# Summary for the Similarity Modeling 1

**Project:** SIM1 — Character presence detection in *The Muppet Show*  
**Modalities:** Visual, Audio, Multimodal (Late Fusion)  
**Team:**  
- *Iana Bembeeva* — visual pipeline (`SIM1_visual.ipynb`) and late fusion (`SIM1_fused.ipynb`)
- *Kartik Arya* — audio pipeline (`SIM1_audio.ipynb`).

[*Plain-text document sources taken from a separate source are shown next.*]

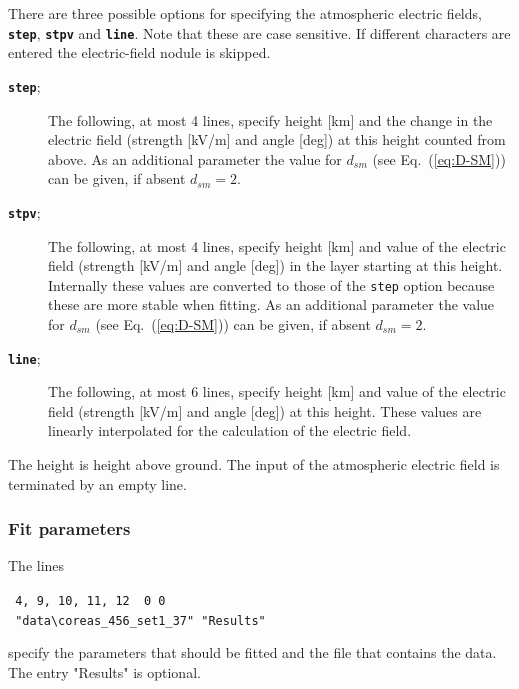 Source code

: \documentclass[pdftex,dvipsnames,usenames,fleqn,12pt]{article}
\def\eqref#1{Eq.~(\ref{eq:#1})}
\newcommand*{\seclab}[1]{\label{sec:#1}}
\begin{document}
\bigskip
There are three possible options for specifying the atmospheric electric fields, {\tt\bf step}, {\tt\bf stpv} and {\tt\bf line}. Note that these are case sensitive. If different characters are entered the electric-field nodule is skipped.
\begin{description}
\item[{\tt\bf step};] The following, at most 4 lines, specify height [km] and the change in the electric field (strength [kV/m] and angle [deg]) at this height counted from above. As an additional parameter the value for $d_{sm}$ (see \eqref{D-SM}) can be given, if absent $d_{sm}=2$.
\item[{\tt\bf stpv};] The following, at most 4 lines, specify height [km] and value of the electric field (strength [kV/m] and angle [deg]) in the layer starting at this height. Internally these values are converted to those of the {\tt step} option because these are more stable when fitting. As an additional parameter the value for $d_{sm}$ (see \eqref{D-SM}) can be given, if absent $d_{sm}=2$.
\item[{\tt\bf line};] The following, at most 6 lines, specify height [km] and value of the electric field (strength [kV/m] and angle [deg]) at this height. These values are linearly interpolated for the calculation of the electric field.
\end{description}
The height is height above ground. The input of the atmospheric electric field is terminated by an empty line.

\subsubsection{Fit parameters}\seclab{FitPar}

The lines

\begin{linenumbers}\resetlinenumber[18]
\noindent\verb< 4, 9, 10, 11, 12  0 0<
\\\verb< "data\coreas_456_set1_37" "Results"<
\end{linenumbers}
specify the parameters that should be fitted and the file that contains the data. The entry "Results" is optional.
\end{document}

## Time sheets for the SIM1 notebooks

This section documents the effort spent on implementing and analyzing the SIM1 pipelines in December 2025.


# Iana (Audio + Fusoin)

<table>
<thead>
  <tr>
    <th>Date</th>
    <th>Task</th>
    <th>Hours</th>
  </tr>
</thead>
<tbody>
  <tr>
    <td>31.11.25</td>
    <td>EDA for Audio and Audio Data and possible feature methods discussion</td>
    <td>3</td>
  </tr>
  <tr>
    <td>05.12.25</td>
    <td>Setup of "SIM1 Audio domain features" notebook and frame-level alignment</td>
    <td>4</td>
  </tr>
  <tr>
    <td>08.12.25</td>
    <td>Implementation of Audio feature extraction for Waldorf and Statler</td>
    <td>5</td>
  </tr>
  <tr>
    <td>15.12.25</td>
    <td>Audio-only model training and character voice discriminative testing</td>
    <td>4</td>
  </tr>
  <tr>
    <td>18.12.25</td>
    <td>Late fusion notebook setup: merging prediction scores from modalities</td>
    <td>3</td>
  </tr>
  <tr>
    <td>19.12.25</td>
    <td>Character-oriented fusion weighting and MAP optimization</td>
    <td>4</td>
  </tr>
  <tr>
    <td>20.12.25</td>
    <td>Final fusion result analysis and comparison to unimodal baselines</td>
    <td>3</td>
  </tr>
</tbody>
</table>


# Kartik (Visual)

<table>
<thead>
  <tr>
    <th>Date</th>
    <th>Task</th>
    <th>Hours</th>
  </tr>
</thead>
<tbody>
  <tr>
    <td>31.11.25</td>
    <td>EDA for Audio and video Data and possible feature methods discussion</td>
    <td>3</td>
  </tr>
  <tr>
    <td>04.12.25</td>
    <td>Initial setup of SIM1 Visual notebook and target definition (Kermit, Fozzie)</td>
    <td>4</td>
  </tr>
  <tr>
    <td>08.12.25</td>
    <td>Implementation of green_mask and edge_detection features for Kermit detection</td>
    <td>5</td>
  </tr>
  <tr>
    <td>12.12.25</td>
    <td>Texture analysis and implementation of brown_rhythm pattern for Fozzie Bear</td>
    <td>5</td>
  </tr>
  <tr>
    <td>13.12.25</td>
    <td>Sequential feature-space construction and Visual model training</td>
    <td>4</td>
  </tr>
  <tr>
    <td>17.12.25</td>
    <td>Sanity checks and Visual prediction export for late fusion</td>
    <td>3</td>
  </tr>
  <tr>
    <td>18.12.25</td>
    <td>Result analysis and documentation of Visual-only MAP performance</td>
    <td>4</td>
  </tr>
</tbody>
</table>


## General approach and SIM1 targets

We split the work to independently optimize visual and audio detections before combining them. SIM1 focused on the following targets:
- **Kermit**
- **Statler & Waldorf**
- **Fozzie Bear**

We utilized a **time-ordered split** strategy to ensure that training and testing occurred on temporally distinct parts of the episodes, maintaining evaluation realism.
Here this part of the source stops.